Q1. It is not a Bug Check 0x133 DPC_WATCHDOG_VIOLATION but an ASSERTION. Not sure why bug check did not happen ?

Because the debugger is attached, would be my guess.

Q2. Is the understanding of taking more time is correct i.e., is it becausAe the DPC is interrupted and then resumed back after the elapsed time and hence showing more time in the tools ?

I’m not sure I fully understand your scenario. But, yes… if your DPC is interrupted then (as far as I understand it) the time taken in that ISR will be counted against your DPC for the purposes of the Watchdog timer.

This is pretty old regular NIC driver and HW. The HW interrupts and in the ISR the corresponding DPC is queued and will handle accordingly. The DPC runs a loop and consume messages. The max messages the DPC can process is set to 256 before yielding and from the debug logs it is observed that for most of the time when the 256 message limit is hit the time taken is around 2msecs(max) and for this unusual long time in DPC the number of messages processed ranges from 4-24.
I have just started using xperf and with the limited knowledge we could see at the time of issue, only the DPC is running and there is no call to the ISR. Also, checked in the CPU timeline there is no other driver being executed which appears to be like all the 2secs is being used by the DPC itself, strange no ASSERT/Bug Check. But, the observations might we very well wrong(will need to learn how to study xperf etl in detail and efficiently)

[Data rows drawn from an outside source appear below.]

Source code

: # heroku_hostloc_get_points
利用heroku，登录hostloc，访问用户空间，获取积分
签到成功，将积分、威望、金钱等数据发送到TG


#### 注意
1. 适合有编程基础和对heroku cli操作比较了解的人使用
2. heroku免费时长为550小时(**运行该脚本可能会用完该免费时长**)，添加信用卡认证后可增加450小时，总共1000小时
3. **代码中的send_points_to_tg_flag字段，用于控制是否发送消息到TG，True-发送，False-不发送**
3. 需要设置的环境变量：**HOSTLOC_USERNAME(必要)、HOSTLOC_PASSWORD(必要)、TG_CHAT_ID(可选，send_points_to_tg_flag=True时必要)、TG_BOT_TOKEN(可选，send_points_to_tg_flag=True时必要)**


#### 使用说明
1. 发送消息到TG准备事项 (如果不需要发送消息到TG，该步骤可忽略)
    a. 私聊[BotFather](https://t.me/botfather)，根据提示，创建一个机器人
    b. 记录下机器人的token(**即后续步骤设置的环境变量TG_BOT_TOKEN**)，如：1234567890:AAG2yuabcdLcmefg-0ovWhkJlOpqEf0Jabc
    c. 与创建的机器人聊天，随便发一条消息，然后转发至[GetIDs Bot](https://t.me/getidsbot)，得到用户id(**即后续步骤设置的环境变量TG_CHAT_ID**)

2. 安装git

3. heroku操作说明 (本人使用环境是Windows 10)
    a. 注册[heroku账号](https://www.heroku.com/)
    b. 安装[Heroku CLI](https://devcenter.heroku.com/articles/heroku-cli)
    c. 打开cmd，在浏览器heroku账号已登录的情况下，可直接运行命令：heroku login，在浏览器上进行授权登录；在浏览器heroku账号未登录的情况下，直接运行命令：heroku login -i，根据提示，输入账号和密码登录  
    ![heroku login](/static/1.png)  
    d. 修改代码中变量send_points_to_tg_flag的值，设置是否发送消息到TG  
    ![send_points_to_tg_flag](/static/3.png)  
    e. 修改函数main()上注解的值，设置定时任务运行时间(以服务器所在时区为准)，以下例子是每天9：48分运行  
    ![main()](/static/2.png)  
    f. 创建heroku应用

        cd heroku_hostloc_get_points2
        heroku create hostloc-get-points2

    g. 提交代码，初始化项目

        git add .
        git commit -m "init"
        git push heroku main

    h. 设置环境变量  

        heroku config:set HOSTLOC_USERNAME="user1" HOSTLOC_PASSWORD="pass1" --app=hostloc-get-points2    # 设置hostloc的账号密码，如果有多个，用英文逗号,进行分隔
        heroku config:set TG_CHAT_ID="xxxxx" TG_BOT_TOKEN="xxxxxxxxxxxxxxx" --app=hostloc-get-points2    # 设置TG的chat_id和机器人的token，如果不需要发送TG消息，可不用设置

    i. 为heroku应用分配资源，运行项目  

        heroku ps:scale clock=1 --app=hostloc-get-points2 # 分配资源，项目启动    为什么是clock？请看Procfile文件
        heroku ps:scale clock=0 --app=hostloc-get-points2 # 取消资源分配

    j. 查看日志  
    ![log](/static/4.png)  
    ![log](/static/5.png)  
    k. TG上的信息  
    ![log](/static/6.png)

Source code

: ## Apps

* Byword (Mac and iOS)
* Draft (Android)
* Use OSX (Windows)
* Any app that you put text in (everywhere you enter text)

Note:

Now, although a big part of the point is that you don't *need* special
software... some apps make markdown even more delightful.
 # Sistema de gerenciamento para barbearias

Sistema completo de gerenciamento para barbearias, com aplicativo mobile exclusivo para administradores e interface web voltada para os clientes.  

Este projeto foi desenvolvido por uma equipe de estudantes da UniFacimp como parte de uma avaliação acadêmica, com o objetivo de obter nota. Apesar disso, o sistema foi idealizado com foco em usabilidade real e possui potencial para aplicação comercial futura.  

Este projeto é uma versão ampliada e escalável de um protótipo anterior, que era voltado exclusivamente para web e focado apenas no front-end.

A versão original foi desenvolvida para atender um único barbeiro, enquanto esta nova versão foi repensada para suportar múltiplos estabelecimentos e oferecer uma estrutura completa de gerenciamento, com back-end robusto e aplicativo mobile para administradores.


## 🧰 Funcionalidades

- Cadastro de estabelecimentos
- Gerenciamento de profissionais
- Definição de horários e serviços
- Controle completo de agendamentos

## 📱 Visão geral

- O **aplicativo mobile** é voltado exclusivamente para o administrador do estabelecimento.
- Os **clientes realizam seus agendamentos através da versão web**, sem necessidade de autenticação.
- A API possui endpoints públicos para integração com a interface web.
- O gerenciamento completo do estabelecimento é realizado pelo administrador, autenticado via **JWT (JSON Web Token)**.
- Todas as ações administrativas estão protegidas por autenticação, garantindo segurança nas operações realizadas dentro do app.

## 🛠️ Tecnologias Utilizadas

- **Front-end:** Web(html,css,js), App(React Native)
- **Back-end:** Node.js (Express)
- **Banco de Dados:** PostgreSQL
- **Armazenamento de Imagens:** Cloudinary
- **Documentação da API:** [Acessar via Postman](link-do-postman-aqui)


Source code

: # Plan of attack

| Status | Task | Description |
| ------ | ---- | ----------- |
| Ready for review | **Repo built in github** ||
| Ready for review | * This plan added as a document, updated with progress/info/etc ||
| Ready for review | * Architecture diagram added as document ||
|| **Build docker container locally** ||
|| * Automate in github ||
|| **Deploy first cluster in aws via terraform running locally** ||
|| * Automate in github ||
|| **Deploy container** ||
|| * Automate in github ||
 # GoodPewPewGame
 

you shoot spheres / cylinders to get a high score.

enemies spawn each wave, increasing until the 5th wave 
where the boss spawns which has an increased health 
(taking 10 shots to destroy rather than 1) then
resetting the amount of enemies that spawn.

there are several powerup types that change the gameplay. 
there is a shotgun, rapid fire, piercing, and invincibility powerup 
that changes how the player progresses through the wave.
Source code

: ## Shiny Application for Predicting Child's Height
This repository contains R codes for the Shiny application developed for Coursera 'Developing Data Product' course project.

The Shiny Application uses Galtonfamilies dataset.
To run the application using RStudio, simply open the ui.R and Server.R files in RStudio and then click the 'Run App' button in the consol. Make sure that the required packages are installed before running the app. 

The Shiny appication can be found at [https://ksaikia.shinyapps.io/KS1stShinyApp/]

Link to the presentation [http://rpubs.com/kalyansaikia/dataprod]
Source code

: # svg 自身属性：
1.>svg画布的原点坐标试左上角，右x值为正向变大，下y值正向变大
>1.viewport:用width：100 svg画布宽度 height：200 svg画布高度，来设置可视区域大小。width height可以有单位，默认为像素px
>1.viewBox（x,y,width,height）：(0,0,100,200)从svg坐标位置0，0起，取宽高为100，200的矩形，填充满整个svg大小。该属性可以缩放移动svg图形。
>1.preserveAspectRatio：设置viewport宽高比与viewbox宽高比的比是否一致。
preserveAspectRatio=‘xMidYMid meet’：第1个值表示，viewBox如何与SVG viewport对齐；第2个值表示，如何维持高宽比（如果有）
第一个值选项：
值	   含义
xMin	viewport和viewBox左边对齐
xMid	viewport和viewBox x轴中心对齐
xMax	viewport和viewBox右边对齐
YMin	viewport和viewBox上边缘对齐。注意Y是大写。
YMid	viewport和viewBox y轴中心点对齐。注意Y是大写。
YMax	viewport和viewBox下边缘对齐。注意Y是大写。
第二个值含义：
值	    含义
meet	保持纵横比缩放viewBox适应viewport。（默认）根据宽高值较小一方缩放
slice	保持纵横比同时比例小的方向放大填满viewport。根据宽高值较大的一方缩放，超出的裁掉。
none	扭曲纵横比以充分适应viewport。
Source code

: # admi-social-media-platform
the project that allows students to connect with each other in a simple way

The min value was around 20us but the max value obtained was 2Secs,

Crazy, huh? Yeah… I bet if you computed it, you’d find the AVERAGE latency to be pretty short as well. But 2 Secs is unreasonably long… something bad is definitely happening.

Very true from the xperf etl log, the driver’s average is 245us and the rogue DPC handler is 86us and among other DPC handlers the max average is 1msec.

What kind of device is this, by the way? A GPIO device?? Anything unusual about your device, your ISR, or your DPC that you can share???

This is a regular PCI-NIC device nothing unusual. Only the test case is newer i.e., the customer is using his application with Bi-Directional traffic. The assert if hits will be after 8-10hrs of running the traffic and it is very inconsistent. The test ran multiple 48+hrs without any ASSERT.

Q3. If the DPC is waiting for the spinlock (KeAcquireInStackQueuedSpinLockAtDpcLevel), Will this waiting time considered for the Watchdog ticks ?

Yes. Definitely.

Hmm, then probably the DPC is probably waiting long for the spinlock to be acquired.

Peter

The assert if hits will be after 8-10hrs of running the traffic and it is very inconsistent. The test ran multiple 48+hrs without any ASSERT.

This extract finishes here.